--- START ---

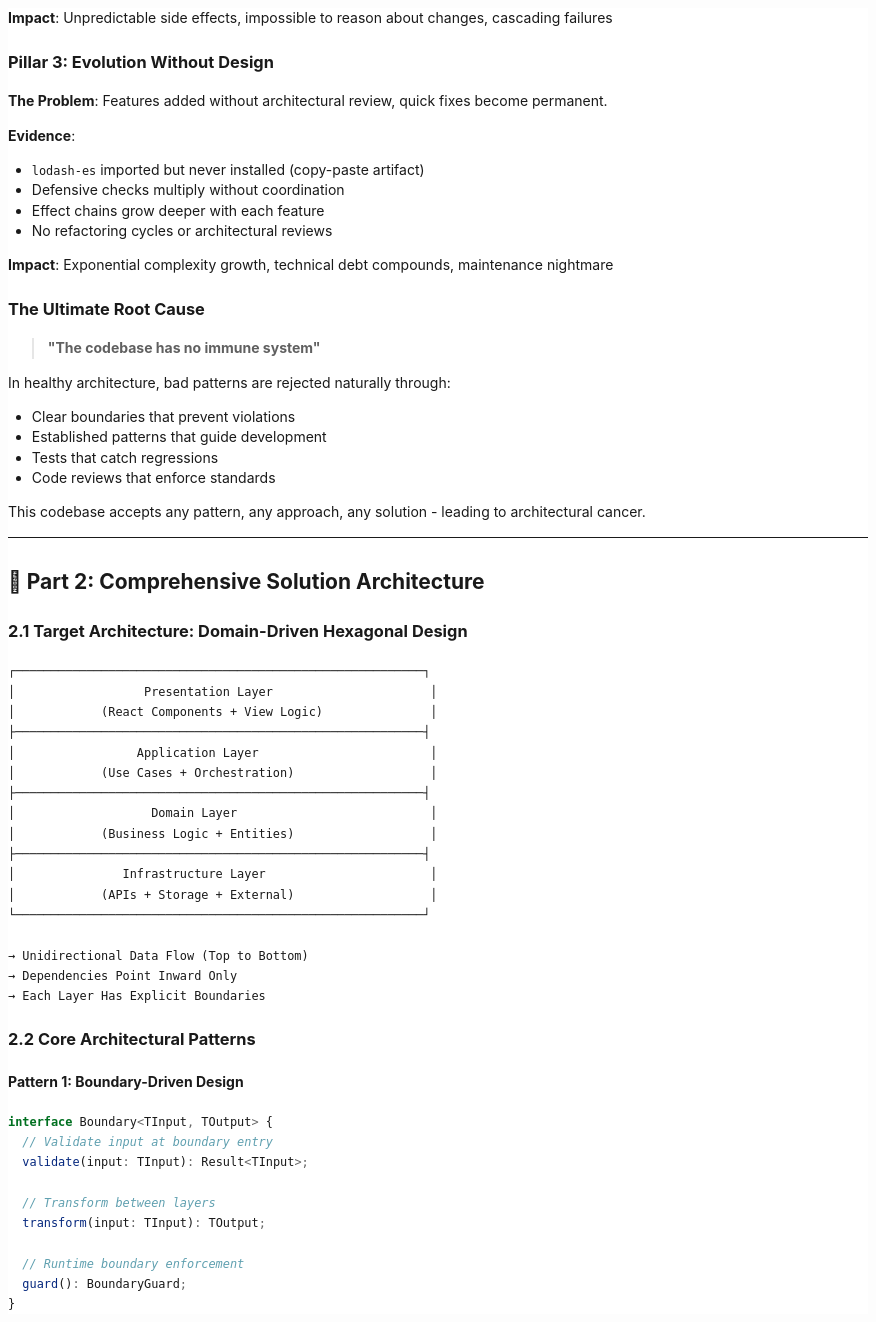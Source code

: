 **Impact**: Unpredictable side effects, impossible to reason about changes, cascading failures

### Pillar 3: Evolution Without Design
**The Problem**: Features added without architectural review, quick fixes become permanent.

**Evidence**:
- `lodash-es` imported but never installed (copy-paste artifact)
- Defensive checks multiply without coordination
- Effect chains grow deeper with each feature
- No refactoring cycles or architectural reviews

**Impact**: Exponential complexity growth, technical debt compounds, maintenance nightmare

### The Ultimate Root Cause
> **"The codebase has no immune system"**

In healthy architecture, bad patterns are rejected naturally through:
- Clear boundaries that prevent violations
- Established patterns that guide development  
- Tests that catch regressions
- Code reviews that enforce standards

This codebase accepts any pattern, any approach, any solution - leading to architectural cancer.

---

## 🎯 Part 2: Comprehensive Solution Architecture

### 2.1 Target Architecture: Domain-Driven Hexagonal Design

```
┌─────────────────────────────────────────────────────────┐
│                  Presentation Layer                      │
│            (React Components + View Logic)               │
├─────────────────────────────────────────────────────────┤
│                 Application Layer                        │
│            (Use Cases + Orchestration)                   │
├─────────────────────────────────────────────────────────┤
│                   Domain Layer                           │
│            (Business Logic + Entities)                   │
├─────────────────────────────────────────────────────────┤
│               Infrastructure Layer                       │
│            (APIs + Storage + External)                   │
└─────────────────────────────────────────────────────────┘

→ Unidirectional Data Flow (Top to Bottom)
→ Dependencies Point Inward Only
→ Each Layer Has Explicit Boundaries
```

### 2.2 Core Architectural Patterns

#### Pattern 1: Boundary-Driven Design
```typescript
interface Boundary<TInput, TOutput> {
  // Validate input at boundary entry
  validate(input: TInput): Result<TInput>;
  
  // Transform between layers
  transform(input: TInput): TOutput;
  
  // Runtime boundary enforcement
  guard(): BoundaryGuard;
}
```
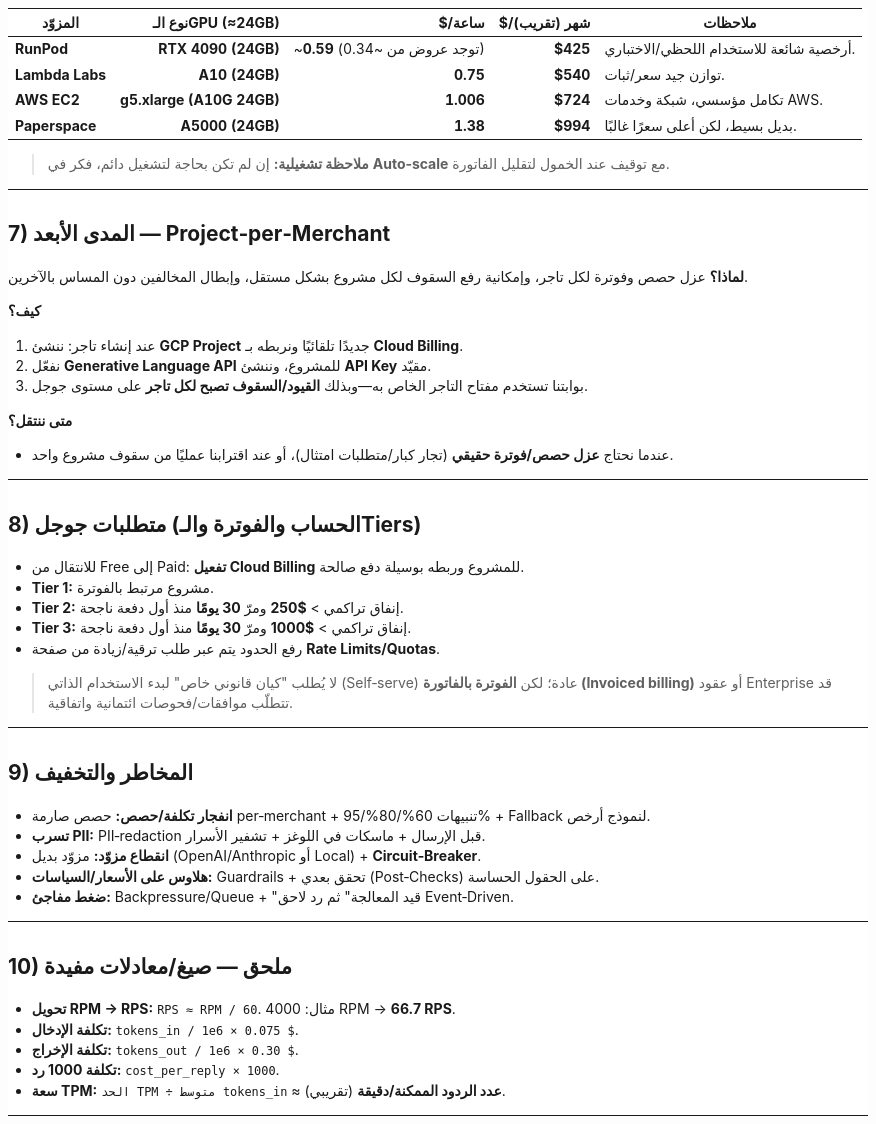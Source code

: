 | المزوّد | نوع الـGPU (≈24GB) | **$/ساعة** | **$/شهر (تقريب)** | ملاحظات |
|---|---:|---:|---:|---|
| **RunPod** | **RTX 4090 (24GB)** | ~**0.59** (توجد عروض من ~0.34) | **$425** | أرخصية شائعة للاستخدام اللحظي/الاختباري. |
| **Lambda Labs** | **A10 (24GB)** | **0.75** | **$540** | توازن جيد سعر/ثبات. |
| **AWS EC2** | **g5.xlarge (A10G 24GB)** | **1.006** | **$724** | تكامل مؤسسي، شبكة وخدمات AWS. |
| **Paperspace** | **A5000 (24GB)** | **1.38** | **$994** | بديل بسيط، لكن أعلى سعرًا غالبًا. |

> **ملاحظة تشغيلية:** إن لم تكن بحاجة لتشغيل دائم، فكر في **Auto‑scale** مع توقيف عند الخمول لتقليل الفاتورة.

---

## 7) المدى الأبعد — **Project‑per‑Merchant**
**لماذا؟** عزل حصص وفوترة لكل تاجر، وإمكانية رفع السقوف لكل مشروع بشكل مستقل، وإبطال المخالفين دون المساس بالآخرين.

**كيف؟**
1) عند إنشاء تاجر: ننشئ **GCP Project** جديدًا تلقائيًا ونربطه بـ **Cloud Billing**.
2) نفعّل **Generative Language API** للمشروع، وننشئ **API Key** مقيّد.
3) بوابتنا تستخدم مفتاح التاجر الخاص به—وبذلك **القيود/السقوف تصبح لكل تاجر** على مستوى جوجل.

**متى ننتقل؟**
- عندما نحتاج **عزل حصص/فوترة حقيقي** (تجار كبار/متطلبات امتثال)، أو عند اقترابنا عمليًا من سقوف مشروع واحد.

---

## 8) متطلبات جوجل (الحساب والفوترة والـTiers)
- للانتقال من Free إلى Paid: **تفعيل Cloud Billing** للمشروع وربطه بوسيلة دفع صالحة.
- **Tier 1:** مشروع مرتبط بالفوترة.
- **Tier 2:** إنفاق تراكمي > **$250** ومرّ **30 يومًا** منذ أول دفعة ناجحة.
- **Tier 3:** إنفاق تراكمي > **$1000** ومرّ **30 يومًا** منذ أول دفعة ناجحة.
- رفع الحدود يتم عبر طلب ترقية/زيادة من صفحة **Rate Limits/Quotas**.

> لا يُطلب "كيان قانوني خاص" لبدء الاستخدام الذاتي (Self‑serve) عادة؛ لكن **الفوترة بالفاتورة (Invoiced billing)** أو عقود Enterprise قد تتطلّب موافقات/فحوصات ائتمانية واتفاقية.

---

## 9) المخاطر والتخفيف
- **انفجار تكلفة/حصص:** حصص صارمة per‑merchant + تنبيهات 60%/80%/95% + Fallback لنموذج أرخص.
- **تسرب PII:** PII‑redaction قبل الإرسال + ماسكات في اللوغز + تشفير الأسرار.
- **انقطاع مزوّد:** مزوّد بديل (OpenAI/Anthropic أو Local) + **Circuit‑Breaker**.
- **هلاوس على الأسعار/السياسات:** Guardrails + تحقق بعدي (Post‑Checks) على الحقول الحساسة.
- **ضغط مفاجئ:** Backpressure/Queue + "قيد المعالجة" ثم رد لاحق Event‑Driven.

---

## 10) ملحق — صيغ/معادلات مفيدة
- **تحويل RPM → RPS:** `RPS ≈ RPM / 60`. مثال: 4000 RPM → **66.7 RPS**.
- **تكلفة الإدخال:** `tokens_in / 1e6 × 0.075 $`.
- **تكلفة الإخراج:** `tokens_out / 1e6 × 0.30 $`.
- **تكلفة 1000 رد:** `cost_per_reply × 1000`.
- **سعة TPM:** `الحد TPM ÷ متوسط tokens_in` ≈ **عدد الردود الممكنة/دقيقة** (تقريبي).

---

--- END ---

** Assignment **
Your task is to gather all lines from the entries above that hold the word "Cloud".

** Solution **
1) عند إنشاء تاجر: ننشئ **GCP Project** جديدًا تلقائيًا ونربطه بـ **Cloud Billing**.
- للانتقال من Free إلى Paid: **تفعيل Cloud Billing** للمشروع وربطه بوسيلة دفع صالحة.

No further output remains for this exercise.